In the course of further technical development and standardization KHS then decided to opt for PLCs and Simotion D from Siemens for the future, especially as the series of Bosch Rexroth Indramat servodrives had been discontinued and replaced by a new product range. Siemens technology is not accepted everywhere in the world, however, explains Karl-Heinz Klumpe, packaging product manager for KHS in Kleve. “We’ve always said that we can’t manage with this alone. We thus had to develop an equivalent, purely American system specially for the North American market, which is dominated by Rockwell Automation, in order to continue to be 100% competitive here as well and satisfy the demands of our customers.”
It’s a known fact that Americans like to buy American technology best – not least since the US military megadeal on the procurement of tanker aircraft a few years ago when European aircraft manufacturer Airbus lost to American rival Boeing in a spectacular bidders’ war. It’s understandable that not only American politicians but also US companies prefer to buy inland products – all of them united by the worry over local jobs.

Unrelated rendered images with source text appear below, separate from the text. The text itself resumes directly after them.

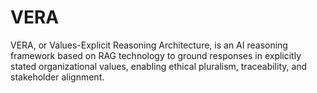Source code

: # VERA
VERA, or Values-Explicit Reasoning Architecture, is an AI reasoning framework based on RAG technology to ground responses in explicitly stated organizational values, enabling ethical pluralism, traceability, and stakeholder alignment.

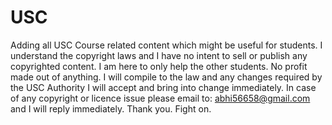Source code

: # USC
Adding all USC Course related content which might be useful for students.
I understand the copyright laws and I have no intent to sell or publish any copyrighted content. I am here to only help the other students. No profit made out of anything.
I will compile to the law and any changes required by the USC Authority I will accept and bring into change immediately.
In case of any copyright or licence issue please email to: abhi56658@gmail.com and I will reply immediately.
Thank you.
Fight on. 

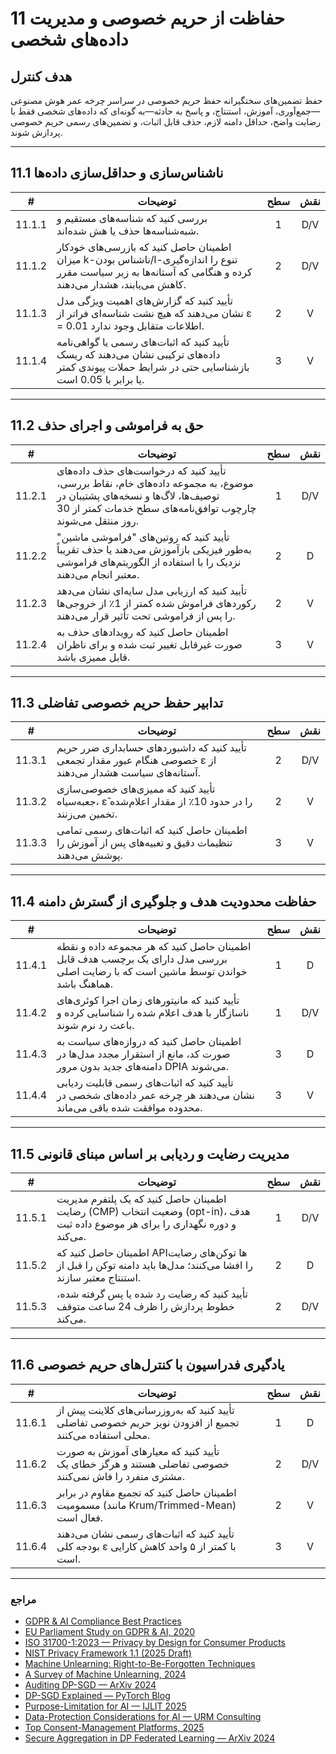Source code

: # 11 حفاظت از حریم خصوصی و مدیریت داده‌های شخصی

## هدف کنترل

حفظ تضمین‌های سختگیرانه حفظ حریم خصوصی در سراسر چرخه عمر هوش مصنوعی—جمع‌آوری، آموزش، استنتاج، و پاسخ به حادثه—به گونه‌ای که داده‌های شخصی فقط با رضایت واضح، حداقل دامنه لازم، حذف قابل اثبات، و تضمین‌های رسمی حریم خصوصی پردازش شوند.

---

## 11.1 ناشناس‌سازی و حداقل‌سازی داده‌ها

|   #    | توضیحات                                                                                                                                                     | سطح | نقش |
| :----: | ----------------------------------------------------------------------------------------------------------------------------------------------------------- | :-: | :-: |
| 11.1.1 | بررسی کنید که شناسه‌های مستقیم و شبه‌شناسه‌ها حذف یا هش شده‌اند.                                                                                            |  1  | D/V |
| 11.1.2 | اطمینان حاصل کنید که بازرسی‌های خودکار میزان k-ناشناس بودن/l-تنوع را اندازه‌گیری کرده و هنگامی که آستانه‌ها به زیر سیاست مقرر کاهش می‌یابند، هشدار می‌دهند. |  2  | D/V |
| 11.1.3 | تأیید کنید که گزارش‌های اهمیت ویژگی مدل نشان می‌دهند که هیچ نشت شناسه‌ای فراتر از ε = 0.01 اطلاعات متقابل وجود ندارد.                                       |  2  |  V  |
| 11.1.4 | تأیید کنید که اثبات‌های رسمی یا گواهی‌نامه داده‌های ترکیبی نشان می‌دهند که ریسک بازشناسایی حتی در شرایط حملات پیوندی کمتر یا برابر با 0.05 است.             |  3  |  V  |

---

## 11.2 حق به فراموشی و اجرای حذف

|   #    | توضیحات                                                                                                                                                                                | سطح | نقش |
| :----: | -------------------------------------------------------------------------------------------------------------------------------------------------------------------------------------- | :-: | :-: |
| 11.2.1 | تأیید کنید که درخواست‌های حذف داده‌های موضوع، به مجموعه داده‌های خام، نقاط بررسی، توصیف‌ها، لاگ‌ها و نسخه‌های پشتیبان در چارچوب توافق‌نامه‌های سطح خدمات کمتر از 30 روز منتقل می‌شوند. |  1  | D/V |
| 11.2.2 | تأیید کنید که روتین‌های "فراموشی ماشین" به‌طور فیزیکی بازآموزش می‌دهند یا حذف تقریباً نزدیک را با استفاده از الگوریتم‌های فراموشی معتبر انجام می‌دهند.                                 |  2  |  D  |
| 11.2.3 | تأیید کنید که ارزیابی مدل سایه‌ای نشان می‌دهد رکوردهای فراموش شده کمتر از 1٪ از خروجی‌ها را پس از فراموشی تحت تأثیر قرار می‌دهند.                                                      |  2  |  V  |
| 11.2.4 | اطمینان حاصل کنید که رویدادهای حذف به صورت غیرقابل تغییر ثبت شده و برای ناظران قابل ممیزی باشد.                                                                                        |  3  |  V  |

---

## 11.3 تدابیر حفظ حریم خصوصی تفاضلی

|   #    | توضیحات                                                                                                      | سطح | نقش |
| :----: | ------------------------------------------------------------------------------------------------------------ | :-: | :-: |
| 11.3.1 | تأیید کنید که داشبوردهای حسابداری ضرر حریم خصوصی هنگام عبور مقدار تجمعی ε از آستانه‌های سیاست هشدار می‌دهند. |  2  | D/V |
| 11.3.2 | تأیید کنید که ممیزی‌های خصوصی‌سازی جعبه‌سیاه، ε̂ را در حدود 10٪ از مقدار اعلام‌شده تخمین می‌زنند.            |  2  |  V  |
| 11.3.3 | اطمینان حاصل کنید که اثبات‌های رسمی تمامی تنظیمات دقیق و تعبیه‌های پس از آموزش را پوشش می‌دهند.              |  3  |  V  |

---

## 11.4 حفاظت محدودیت هدف و جلوگیری از گسترش دامنه

|   #    | توضیحات                                                                                                                          | سطح | نقش |
| :----: | -------------------------------------------------------------------------------------------------------------------------------- | :-: | :-: |
| 11.4.1 | اطمینان حاصل کنید که هر مجموعه داده و نقطه بررسی مدل دارای یک برچسب هدف قابل خواندن توسط ماشین است که با رضایت اصلی هماهنگ باشد. |  1  |  D  |
| 11.4.2 | تأیید کنید که مانیتورهای زمان اجرا کوئری‌های ناسازگار با هدف اعلام شده را شناسایی کرده و باعث رد نرم شوند.                       |  1  | D/V |
| 11.4.3 | اطمینان حاصل کنید که دروازه‌های سیاست به صورت کد، مانع از استقرار مجدد مدل‌ها در دامنه‌های جدید بدون مرور DPIA می‌شوند.          |  3  |  D  |
| 11.4.4 | تأیید کنید که اثبات‌های رسمی قابلیت ردیابی نشان می‌دهند هر چرخه عمر داده‌های شخصی در محدوده موافقت شده باقی می‌ماند.             |  3  |  V  |

---

## 11.5 مدیریت رضایت و ردیابی بر اساس مبنای قانونی

|   #    | توضیحات                                                                                                                       | سطح | نقش |
| :----: | ----------------------------------------------------------------------------------------------------------------------------- | :-: | :-: |
| 11.5.1 | اطمینان حاصل کنید که یک پلتفرم مدیریت رضایت (CMP) وضعیت انتخاب (opt-in)، هدف و دوره نگهداری را برای هر موضوع داده ثبت می‌کند. |  1  | D/V |
| 11.5.2 | اطمینان حاصل کنید که APIها توکن‌های رضایت را افشا می‌کنند؛ مدل‌ها باید دامنه توکن را قبل از استنتاج معتبر سازند.              |  2  |  D  |
| 11.5.3 | تأیید کنید که رضایت رد شده یا پس گرفته شده، خطوط پردازش را ظرف 24 ساعت متوقف می‌کند.                                          |  2  | D/V |

---

## 11.6 یادگیری فدراسیون با کنترل‌های حریم خصوصی

|   #    | توضیحات                                                                                                  | سطح | نقش |
| :----: | -------------------------------------------------------------------------------------------------------- | :-: | :-: |
| 11.6.1 | تأیید کنید که به‌روزرسانی‌های کلاینت پیش از تجمیع از افزودن نویز حریم خصوصی تفاضلی محلی استفاده می‌کنند. |  1  |  D  |
| 11.6.2 | تأیید کنید که معیارهای آموزش به صورت خصوصی تفاضلی هستند و هرگز خطای یک مشتری منفرد را فاش نمی‌کنند.      |  2  | D/V |
| 11.6.3 | اطمینان حاصل کنید که تجمیع مقاوم در برابر مسمومیت (مانند Krum/Trimmed-Mean) فعال است.                    |  2  |  V  |
| 11.6.4 | تأیید کنید که اثبات‌های رسمی نشان می‌دهند بودجه کلی ε با کمتر از ۵ واحد کاهش کارایی است.                 |  3  |  V  |

---

### مراجع

* [GDPR & AI Compliance Best Practices](https://www.exabeam.com/explainers/gdpr-compliance/the-intersection-of-gdpr-and-ai-and-6-compliance-best-practices/)
* [EU Parliament Study on GDPR & AI, 2020](https://www.europarl.europa.eu/RegData/etudes/STUD/2020/641530/EPRS_STU%282020%29641530_EN.pdf)
* [ISO 31700-1:2023 — Privacy by Design for Consumer Products](https://www.iso.org/standard/84977.html)
* [NIST Privacy Framework 1.1 (2025 Draft)](https://www.nist.gov/privacy-framework)
* [Machine Unlearning: Right-to-Be-Forgotten Techniques](https://www.kaggle.com/code/tamlhp/machine-unlearning-the-right-to-be-forgotten)
* [A Survey of Machine Unlearning, 2024](https://arxiv.org/html/2209.02299v6)
* [Auditing DP-SGD — ArXiv 2024](https://arxiv.org/html/2405.14106v4)
* [DP-SGD Explained — PyTorch Blog](https://medium.com/pytorch/differential-privacy-series-part-1-dp-sgd-algorithm-explained-12512c3959a3)
* [Purpose-Limitation for AI — IJLIT 2025](https://academic.oup.com/ijlit/article/doi/10.1093/ijlit/eaaf003/8121663)
* [Data-Protection Considerations for AI — URM Consulting](https://www.urmconsulting.com/blog/data-protection-considerations-for-artificial-intelligence-ai)
* [Top Consent-Management Platforms, 2025](https://www.enzuzo.com/blog/best-consent-management-platforms)
* [Secure Aggregation in DP Federated Learning — ArXiv 2024](https://arxiv.org/abs/2407.19286)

There’s another aspect to this, too. The growing trend towards standardization not only affects customers but also KHS, as Klumpe emphasizes. “Lots of big companies are now running standardization programs to cut costs by producing systems in number and to reduce warehousing. Just imagine that every system provider would work with its own control system and drive technology. And of course a customer specification can be implemented for each individual machine should the necessity arise. In the long term, however, it’s more economical to offer the two systems which have the greatest acceptance worldwide straight off.”
This is just what KHS has done on its own initiative, states Christopher Stuhlmann, head of the Packaging Technology Product Center in Kleve. “For us it was important to close this niche – which we had to date only exploited in individual cases at the customer’s request – by producing a standard. We can now service practically any request worldwide with our systems because we supply two respectively universal systems with components from the two leading manufacturers.” This means that in practice servodrives of the latest Rockwell Kinetix 5700 generation and the Siemens Simotion D series are used which both have an availability of well over ten years and thus provide a long-term perspective.

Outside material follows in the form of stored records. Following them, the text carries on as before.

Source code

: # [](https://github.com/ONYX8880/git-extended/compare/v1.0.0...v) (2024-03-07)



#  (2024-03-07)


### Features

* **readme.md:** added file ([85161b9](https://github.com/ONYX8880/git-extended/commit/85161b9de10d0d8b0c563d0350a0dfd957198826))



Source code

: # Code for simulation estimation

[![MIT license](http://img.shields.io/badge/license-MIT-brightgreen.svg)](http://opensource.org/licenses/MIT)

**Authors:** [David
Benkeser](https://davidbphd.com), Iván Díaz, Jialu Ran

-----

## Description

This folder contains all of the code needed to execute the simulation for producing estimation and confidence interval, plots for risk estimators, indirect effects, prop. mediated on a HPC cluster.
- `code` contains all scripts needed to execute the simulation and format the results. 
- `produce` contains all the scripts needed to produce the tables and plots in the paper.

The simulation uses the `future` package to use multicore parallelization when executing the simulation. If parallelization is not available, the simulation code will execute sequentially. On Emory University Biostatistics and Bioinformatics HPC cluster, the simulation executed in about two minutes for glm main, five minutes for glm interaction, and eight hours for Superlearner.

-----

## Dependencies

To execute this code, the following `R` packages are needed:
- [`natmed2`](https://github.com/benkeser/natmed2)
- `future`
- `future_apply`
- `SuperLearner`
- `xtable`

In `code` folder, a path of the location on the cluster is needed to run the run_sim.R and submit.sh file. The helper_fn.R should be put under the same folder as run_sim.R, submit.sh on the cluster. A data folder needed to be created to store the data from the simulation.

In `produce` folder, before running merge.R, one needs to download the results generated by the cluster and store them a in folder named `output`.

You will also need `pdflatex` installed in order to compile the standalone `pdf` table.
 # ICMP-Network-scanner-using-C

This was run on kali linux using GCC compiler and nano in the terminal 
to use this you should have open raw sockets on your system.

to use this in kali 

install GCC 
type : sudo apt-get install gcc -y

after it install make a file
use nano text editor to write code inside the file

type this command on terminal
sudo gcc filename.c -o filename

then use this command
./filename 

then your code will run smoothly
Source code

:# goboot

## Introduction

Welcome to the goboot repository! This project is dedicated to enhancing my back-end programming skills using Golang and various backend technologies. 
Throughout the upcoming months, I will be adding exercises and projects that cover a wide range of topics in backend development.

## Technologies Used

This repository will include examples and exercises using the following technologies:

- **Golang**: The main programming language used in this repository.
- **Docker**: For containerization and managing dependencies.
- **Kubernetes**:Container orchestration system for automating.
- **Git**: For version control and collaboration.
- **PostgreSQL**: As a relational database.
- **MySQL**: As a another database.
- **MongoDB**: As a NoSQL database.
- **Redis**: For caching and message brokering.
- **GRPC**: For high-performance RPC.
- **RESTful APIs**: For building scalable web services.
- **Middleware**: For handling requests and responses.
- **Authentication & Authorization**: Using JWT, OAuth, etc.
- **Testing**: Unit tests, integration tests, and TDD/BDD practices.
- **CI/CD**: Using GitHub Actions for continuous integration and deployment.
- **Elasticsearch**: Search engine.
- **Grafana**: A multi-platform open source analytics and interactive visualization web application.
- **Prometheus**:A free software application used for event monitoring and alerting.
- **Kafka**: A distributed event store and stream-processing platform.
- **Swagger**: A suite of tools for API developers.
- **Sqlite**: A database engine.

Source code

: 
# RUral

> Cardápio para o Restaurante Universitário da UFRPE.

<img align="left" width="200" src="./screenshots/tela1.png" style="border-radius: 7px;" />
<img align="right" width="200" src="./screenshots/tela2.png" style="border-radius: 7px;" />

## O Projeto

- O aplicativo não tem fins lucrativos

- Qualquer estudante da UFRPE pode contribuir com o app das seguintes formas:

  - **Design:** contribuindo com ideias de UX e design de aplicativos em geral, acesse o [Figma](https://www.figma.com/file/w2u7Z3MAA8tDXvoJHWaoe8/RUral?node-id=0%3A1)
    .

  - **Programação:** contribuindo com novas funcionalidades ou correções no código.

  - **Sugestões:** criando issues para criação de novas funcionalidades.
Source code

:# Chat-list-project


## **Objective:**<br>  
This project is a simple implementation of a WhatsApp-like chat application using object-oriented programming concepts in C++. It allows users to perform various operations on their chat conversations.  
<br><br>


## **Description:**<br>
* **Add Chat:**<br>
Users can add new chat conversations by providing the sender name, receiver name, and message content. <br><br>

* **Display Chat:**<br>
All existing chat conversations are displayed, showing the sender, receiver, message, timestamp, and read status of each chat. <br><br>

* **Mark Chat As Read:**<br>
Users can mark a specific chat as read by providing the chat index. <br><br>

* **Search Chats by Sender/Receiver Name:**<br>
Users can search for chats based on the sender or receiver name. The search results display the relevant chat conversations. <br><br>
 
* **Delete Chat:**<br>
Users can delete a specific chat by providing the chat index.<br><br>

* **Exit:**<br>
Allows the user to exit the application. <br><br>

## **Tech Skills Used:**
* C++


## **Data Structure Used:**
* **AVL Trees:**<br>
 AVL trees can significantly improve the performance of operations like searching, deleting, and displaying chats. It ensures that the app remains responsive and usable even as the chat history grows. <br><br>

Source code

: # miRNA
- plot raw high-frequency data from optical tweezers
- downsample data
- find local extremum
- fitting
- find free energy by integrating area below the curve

“About half of our customers will demand the Rockwell system from us in the future.”
A great amount of time and personal effort have gone into this new system, Karl-Heinz Klumpe tells us. “No less than four electrical design engineers and software developers spent about a year working on this development. We had to transfer the KHS ClearLine HMI to the Rockwell system and make it compatible. In doing so we were confronted with another software and a different programming environment. It’s like imagining you’ve just programmed an extensive app for the iOS operating system and now have to adapt this for Android. In both cases we’re dealing with two completely different development environments.” From KHS’ point of view there is no alternative. “About half of our customers will demand this of us in the future – if they’re not already doing so.”

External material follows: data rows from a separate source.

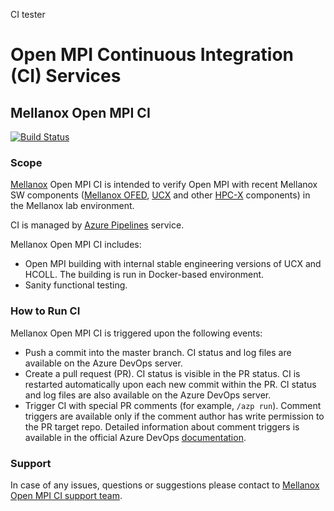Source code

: CI tester

# Open MPI Continuous Integration (CI) Services
## Mellanox Open MPI CI
[![Build Status](https://dev.azure.com/mlnx-swx/mellanox-ompi-ci-project/_apis/build/status/mellanox-ompi-ci-pipeline?branchName=master)](https://dev.azure.com/mlnx-swx/mellanox-ompi-ci-project/_build/latest?definitionId=6&branchName=master)
### Scope
[Mellanox](https://www.mellanox.com/) Open MPI CI is intended to verify Open MPI with recent Mellanox SW components ([Mellanox OFED](https://www.mellanox.com/page/products_dyn?product_family=26), [UCX](https://www.mellanox.com/page/products_dyn?product_family=281&mtag=ucx) and other [HPC-X](https://www.mellanox.com/page/products_dyn?product_family=189&mtag=hpc-x) components) in the Mellanox lab environment.

CI is managed by [Azure Pipelines](https://docs.microsoft.com/en-us/azure/devops/pipelines/?view=azure-devops) service.

Mellanox Open MPI CI includes:
* Open MPI building with internal stable engineering versions of UCX and HCOLL. The building is run in Docker-based environment.
* Sanity functional testing.
### How to Run CI
Mellanox Open MPI CI is triggered upon the following events:
* Push a commit into the master branch. CI status and log files are available on the Azure DevOps server.
* Create a pull request (PR). CI status is visible in the PR status. CI is restarted automatically upon each new commit within the PR. CI status and log files are also available on the Azure DevOps server.
* Trigger CI with special PR comments (for example, `/azp run`). Comment triggers are available only if the comment author has write permission to the PR target repo. Detailed information about comment triggers is available in the official Azure DevOps [documentation](https://docs.microsoft.com/en-us/azure/devops/pipelines/repos/github?view=azure-devops&tabs=yaml#comment-triggers).
### Support
In case of any issues, questions or suggestions please contact to [Mellanox Open MPI CI support team](mailto:artemry@mellanox.com;andreyma@mellanox.com).

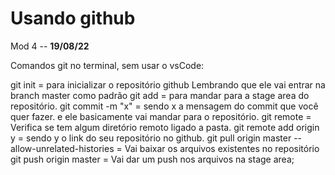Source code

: # Usando github

Mod 4 -- **19/08/22**

Comandos git no terminal, sem usar o vsCode:

git init =
    para inicializar o repositório github
    Lembrando que ele vai entrar na branch master como padrão
git add =
    para mandar para a stage area do repositório.
git commit -m "x" =
    sendo x a mensagem do commit que você quer fazer.
    e ele basicamente vai mandar para o repositório.
git remote =
    Verifica se tem algum diretório remoto ligado a pasta.
git remote add origin y =
    sendo y o link do seu repositório no github.
git pull origin master --allow-unrelated-histories =
    Vai baixar os arquivos existentes no repositório
git push origin master =
    Vai dar um push nos arquivos na stage area;
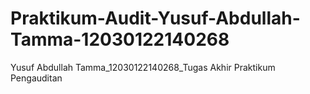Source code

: # Praktikum-Audit-Yusuf-Abdullah-Tamma-12030122140268
Yusuf Abdullah Tamma_12030122140268_Tugas Akhir Praktikum Pengauditan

Incidentally, the Rockwell setup is by no means limited to KHS packaging machines. A similar model for filling machines has existed since 2008 – firstly, because most of the plant engineering for the American market is built at the KHS production site in Waukesha in Wisconsin, USA, and secondly, because there was a market demand for this very early on. The packaging and filling technology is united on one front, however: there is little difference in the functional aspects of the two control systems, as both Klumpe and his colleague Ingolf Betz, head of Electrical Engineering/Commissioning at the Filling Technology Product Center, point out.